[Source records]
++++
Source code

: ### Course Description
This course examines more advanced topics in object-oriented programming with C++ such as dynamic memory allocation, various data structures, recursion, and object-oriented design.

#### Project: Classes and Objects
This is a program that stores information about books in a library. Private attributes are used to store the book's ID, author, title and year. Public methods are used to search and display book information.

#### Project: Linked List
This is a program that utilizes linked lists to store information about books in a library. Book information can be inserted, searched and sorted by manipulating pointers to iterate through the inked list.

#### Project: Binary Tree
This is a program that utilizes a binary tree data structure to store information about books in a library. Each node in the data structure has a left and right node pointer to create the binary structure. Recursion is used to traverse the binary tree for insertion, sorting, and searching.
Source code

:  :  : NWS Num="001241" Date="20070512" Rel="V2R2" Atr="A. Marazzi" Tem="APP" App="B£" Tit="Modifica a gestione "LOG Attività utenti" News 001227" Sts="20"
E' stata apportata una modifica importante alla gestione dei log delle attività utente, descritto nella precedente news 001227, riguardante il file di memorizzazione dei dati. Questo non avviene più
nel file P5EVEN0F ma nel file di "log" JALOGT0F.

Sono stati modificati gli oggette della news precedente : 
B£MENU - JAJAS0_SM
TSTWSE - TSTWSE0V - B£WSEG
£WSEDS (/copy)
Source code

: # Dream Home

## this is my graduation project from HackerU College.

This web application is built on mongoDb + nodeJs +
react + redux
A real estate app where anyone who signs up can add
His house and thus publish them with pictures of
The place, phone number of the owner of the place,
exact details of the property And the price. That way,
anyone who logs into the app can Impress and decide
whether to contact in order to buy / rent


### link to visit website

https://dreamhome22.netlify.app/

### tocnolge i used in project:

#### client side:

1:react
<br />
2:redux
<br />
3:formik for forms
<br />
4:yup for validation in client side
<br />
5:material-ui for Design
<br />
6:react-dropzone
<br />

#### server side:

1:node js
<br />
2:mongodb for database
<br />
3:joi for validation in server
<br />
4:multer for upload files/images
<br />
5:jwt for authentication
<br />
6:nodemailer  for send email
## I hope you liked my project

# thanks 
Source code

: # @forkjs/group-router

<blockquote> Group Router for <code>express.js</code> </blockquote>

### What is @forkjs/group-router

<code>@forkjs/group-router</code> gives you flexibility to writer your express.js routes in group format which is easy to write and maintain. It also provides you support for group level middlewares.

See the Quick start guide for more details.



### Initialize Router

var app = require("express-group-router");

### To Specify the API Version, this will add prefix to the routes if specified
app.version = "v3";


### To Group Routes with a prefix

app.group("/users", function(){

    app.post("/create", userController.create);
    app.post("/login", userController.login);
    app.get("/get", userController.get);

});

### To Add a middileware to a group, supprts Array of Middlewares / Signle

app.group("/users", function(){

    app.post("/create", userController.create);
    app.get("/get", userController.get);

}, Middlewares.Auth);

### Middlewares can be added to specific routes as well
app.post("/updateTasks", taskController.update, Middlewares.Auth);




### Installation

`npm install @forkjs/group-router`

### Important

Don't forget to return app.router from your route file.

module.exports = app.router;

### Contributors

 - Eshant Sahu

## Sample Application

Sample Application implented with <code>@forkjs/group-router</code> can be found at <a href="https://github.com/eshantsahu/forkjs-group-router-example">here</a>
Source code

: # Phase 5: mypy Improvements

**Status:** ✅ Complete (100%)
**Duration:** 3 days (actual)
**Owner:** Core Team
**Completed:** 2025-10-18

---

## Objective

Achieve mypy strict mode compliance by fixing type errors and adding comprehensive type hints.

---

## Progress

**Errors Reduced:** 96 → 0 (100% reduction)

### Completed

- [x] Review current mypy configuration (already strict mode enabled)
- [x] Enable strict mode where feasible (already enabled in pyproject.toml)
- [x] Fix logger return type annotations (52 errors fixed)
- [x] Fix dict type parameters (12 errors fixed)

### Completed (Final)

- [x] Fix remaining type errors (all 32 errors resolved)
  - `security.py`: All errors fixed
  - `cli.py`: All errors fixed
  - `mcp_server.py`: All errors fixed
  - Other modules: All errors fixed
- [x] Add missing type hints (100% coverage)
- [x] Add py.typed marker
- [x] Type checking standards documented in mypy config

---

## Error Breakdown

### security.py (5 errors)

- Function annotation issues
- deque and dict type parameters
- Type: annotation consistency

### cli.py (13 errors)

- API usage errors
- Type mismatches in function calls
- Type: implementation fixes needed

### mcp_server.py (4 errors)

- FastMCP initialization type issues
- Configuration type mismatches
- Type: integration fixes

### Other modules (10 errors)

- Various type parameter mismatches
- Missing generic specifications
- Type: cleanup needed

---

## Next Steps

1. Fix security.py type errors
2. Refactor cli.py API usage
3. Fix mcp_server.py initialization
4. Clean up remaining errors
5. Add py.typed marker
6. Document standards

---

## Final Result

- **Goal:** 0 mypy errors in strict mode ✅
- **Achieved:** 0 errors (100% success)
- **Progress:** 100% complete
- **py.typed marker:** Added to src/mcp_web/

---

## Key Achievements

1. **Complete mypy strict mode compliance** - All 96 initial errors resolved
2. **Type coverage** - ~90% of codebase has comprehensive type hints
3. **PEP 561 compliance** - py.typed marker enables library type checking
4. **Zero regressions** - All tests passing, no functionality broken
++++
» **Your objective**: Each entry above is to be copied out exactly as written.

» **Written response**:
Source code

: ### Course Description
This course examines more advanced topics in object-oriented programming with C++ such as dynamic memory allocation, various data structures, recursion, and object-oriented design.

#### Project: Classes and Objects
This is a program that stores information about books in a library. Private attributes are used to store the book's ID, author, title and year. Public methods are used to search and display book information.

#### Project: Linked List
This is a program that utilizes linked lists to store information about books in a library. Book information can be inserted, searched and sorted by manipulating pointers to iterate through the inked list.

#### Project: Binary Tree
This is a program that utilizes a binary tree data structure to store information about books in a library. Each node in the data structure has a left and right node pointer to create the binary structure. Recursion is used to traverse the binary tree for insertion, sorting, and searching.
Source code

:  :  : NWS Num="001241" Date="20070512" Rel="V2R2" Atr="A. Marazzi" Tem="APP" App="B£" Tit="Modifica a gestione "LOG Attività utenti" News 001227" Sts="20"
E' stata apportata una modifica importante alla gestione dei log delle attività utente, descritto nella precedente news 001227, riguardante il file di memorizzazione dei dati. Questo non avviene più
nel file P5EVEN0F ma nel file di "log" JALOGT0F.

Sono stati modificati gli oggette della news precedente : 
B£MENU - JAJAS0_SM
TSTWSE - TSTWSE0V - B£WSEG
£WSEDS (/copy)
Source code

: # Dream Home

## this is my graduation project from HackerU College.

This web application is built on mongoDb + nodeJs +
react + redux
A real estate app where anyone who signs up can add
His house and thus publish them with pictures of
The place, phone number of the owner of the place,
exact details of the property And the price. That way,
anyone who logs into the app can Impress and decide
whether to contact in order to buy / rent


### link to visit website

https://dreamhome22.netlify.app/

### tocnolge i used in project:

#### client side:

1:react
<br />
2:redux
<br />
3:formik for forms
<br />
4:yup for validation in client side
<br />
5:material-ui for Design
<br />
6:react-dropzone
<br />

#### server side:

1:node js
<br />
2:mongodb for database
<br />
3:joi for validation in server
<br />
4:multer for upload files/images
<br />
5:jwt for authentication
<br />
6:nodemailer  for send email
## I hope you liked my project

# thanks 
Source code

: # @forkjs/group-router

<blockquote> Group Router for <code>express.js</code> </blockquote>

### What is @forkjs/group-router

<code>@forkjs/group-router</code> gives you flexibility to writer your express.js routes in group format which is easy to write and maintain. It also provides you support for group level middlewares.

See the Quick start guide for more details.



### Initialize Router

var app = require("express-group-router");

### To Specify the API Version, this will add prefix to the routes if specified
app.version = "v3";


### To Group Routes with a prefix

app.group("/users", function(){

    app.post("/create", userController.create);
    app.post("/login", userController.login);
    app.get("/get", userController.get);

});

### To Add a middileware to a group, supprts Array of Middlewares / Signle

app.group("/users", function(){

    app.post("/create", userController.create);
    app.get("/get", userController.get);

}, Middlewares.Auth);

### Middlewares can be added to specific routes as well
app.post("/updateTasks", taskController.update, Middlewares.Auth);




### Installation

`npm install @forkjs/group-router`

### Important

Don't forget to return app.router from your route file.

module.exports = app.router;

### Contributors

 - Eshant Sahu

## Sample Application

Sample Application implented with <code>@forkjs/group-router</code> can be found at <a href="https://github.com/eshantsahu/forkjs-group-router-example">here</a>
Source code

: # Phase 5: mypy Improvements

**Status:** ✅ Complete (100%)
**Duration:** 3 days (actual)
**Owner:** Core Team
**Completed:** 2025-10-18

---

## Objective

Achieve mypy strict mode compliance by fixing type errors and adding comprehensive type hints.

---

## Progress

**Errors Reduced:** 96 → 0 (100% reduction)

### Completed

- [x] Review current mypy configuration (already strict mode enabled)
- [x] Enable strict mode where feasible (already enabled in pyproject.toml)
- [x] Fix logger return type annotations (52 errors fixed)
- [x] Fix dict type parameters (12 errors fixed)

### Completed (Final)

- [x] Fix remaining type errors (all 32 errors resolved)
  - `security.py`: All errors fixed
  - `cli.py`: All errors fixed
  - `mcp_server.py`: All errors fixed
  - Other modules: All errors fixed
- [x] Add missing type hints (100% coverage)
- [x] Add py.typed marker
- [x] Type checking standards documented in mypy config

---

## Error Breakdown

### security.py (5 errors)

- Function annotation issues
- deque and dict type parameters
- Type: annotation consistency

### cli.py (13 errors)

- API usage errors
- Type mismatches in function calls
- Type: implementation fixes needed

### mcp_server.py (4 errors)

- FastMCP initialization type issues
- Configuration type mismatches
- Type: integration fixes

### Other modules (10 errors)

- Various type parameter mismatches
- Missing generic specifications
- Type: cleanup needed

---

## Next Steps

1. Fix security.py type errors
2. Refactor cli.py API usage
3. Fix mcp_server.py initialization
4. Clean up remaining errors
5. Add py.typed marker
6. Document standards

---

## Final Result

- **Goal:** 0 mypy errors in strict mode ✅
- **Achieved:** 0 errors (100% success)
- **Progress:** 100% complete
- **py.typed marker:** Added to src/mcp_web/

---

## Key Achievements

1. **Complete mypy strict mode compliance** - All 96 initial errors resolved
2. **Type coverage** - ~90% of codebase has comprehensive type hints
3. **PEP 561 compliance** - py.typed marker enables library type checking
4. **Zero regressions** - All tests passing, no functionality broken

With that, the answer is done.